ふらふらと街並みを眺めながら、辺りを探索する。普通の住宅は少なく、視界の半分を占めるのは3階建ての建築物。
 スニーカーを履いている為、足音は大して響かない。人気の失せた通りを早足に通り、いつまでもこの夢が続くのかと考えて。


 ――ガチン、と。何かが止まる音を聴いた。


「――――ぁ、」

 ここはセカイの変化する瞬間。それは資格無き者がハザマに落ちる音。脊髄反射に従い振り向いた先は、ヒトならざるモノの支配に落ちた異形の世界――!

「――――、ッ!!」

 悔いた。かつてない程に後悔した。そして実感した。人間は許容を超えた恐怖に、感情のまま叫ぶ余裕すら無くすのだと。
 叫ばなかったのは、奇跡に等しかった。咄嗟に手を噛み、悲鳴を押し殺して走り出す。

(冗談だろ!? こんなんアリかよ……ッ!!)

 もつれそうになる両足に、脳はひたすら“動け"と命じる。背後から迫る鳥の形をした死の権化、常人なら抗う術すら見いだせない“化け物"が間近に迫っていた。
 その俗称を、彼女は知っている。
 ――シャドウ。力を持たない以上、うちも襲われ殺される。

「――ァ、ッ、冗、談キツ…過ぎる!」

 がむしゃらに建物の角を曲がる。地理を把握していない上に、この時間は人間が一切存在しない。これではなぶり殺しだ。向こうは鷹でこっちは鼠。夢なのかどうかは、この際もうどうだっていい。

 逃げろ、逃げなければ――!

「ぅ、あ゛あ゛あ゛ぁあッ!?」

 キィィ、と金切り声がした。獲物が逃げ回る事への苛立ちか、異形の鳥はその翼を大きく羽ばたかせる。
 直後、左足首を襲った灼熱の業火。肉の焼ける痛みに、ズタズタにされた神経が悲鳴を上げる。アスファルトの地面を無様に転がり、夏帆は背後の何かにぶつかって停止を余儀なくされた。

「い゛っ、あ゛ぁ…ッ!」

 左足を抱え、痛みにのた打つ。焼かれた足首は、動かそうとする度に激痛が走る。

(――ハハ、何だよ…これ、うちが一体……何したってんだ……)

 心が折れた。もう立てない。そんな言葉が頭の中で回る。痛みに耐えようと閉じた目を開ければ、化け物が脚に持ったカンテラを不自然に揺らしていた。
 諦めて死を覚悟して目を閉じようとした、その時。


 ――シャラン……。


「………………そ、か。そーだよな」

 鎖の揺れる澄んだ音。発生源は探さずとも分かった。金色のロケット。親友との写真が収められた、たった1つの宝物。

「死ぬ、なんて……それこそ質の悪い冗談だ…っ」

 まだ動ける。足が焼かれたくらいで生存欲は無くならない。
 背後を見下ろし、先程ぶつかってソレを両手で掴む。
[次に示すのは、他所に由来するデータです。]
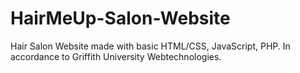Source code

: # HairMeUp-Salon-Website
Hair Salon Website made with basic HTML/CSS, JavaScript, PHP. In accordance to Griffith University Webtechnologies.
狙いは、巨大な月を背にして浮かぶ化け物。唯一の武器を投擲する姿勢に入った事に異常を感じたのか、捕食者は獲物目掛けて急降下を開始した。

「――――」

 自分でも正気とは思えない。こんな自殺行為、どっちが死ぬかなんて考えなくても分かるのに。
 けれど、身体は止まらない。全く、と夏帆は誰に言うでもなく呟いた。

「馬鹿げてるよな。“粉塵爆発"なんてさ」

 夏帆の手から投擲されたのは、石灰の詰まった袋。急降下して来た鉤爪によって引き裂かれた袋は、シャドウを中心にして中身を辺りにぶちまけた。視界を奪われたシャドウは一旦体勢を立て直そうと浮上する。
 それを見て、夏帆はゆっくりと地面にうずくまる。爆発に備え、負傷した左足を押さえた。

「傷は付けれなくても、自分の炎だ。マッチ1本火事の元。カンテラ1個、爆発の元…ってね」

 目の前に、青い光が見える。その向こうで、一気に燃焼速度の高まった火が炎に変わった。
 大気を揺るがす大爆発が起きる。傷の痛みと精神的な疲労に耐えきれなくなった夏帆は、自らの策に苦笑いしつつ、避ける事なく巻き込まれる。
 意識が落ちる直前、何かに護られているような暖かい感覚を覚えながら。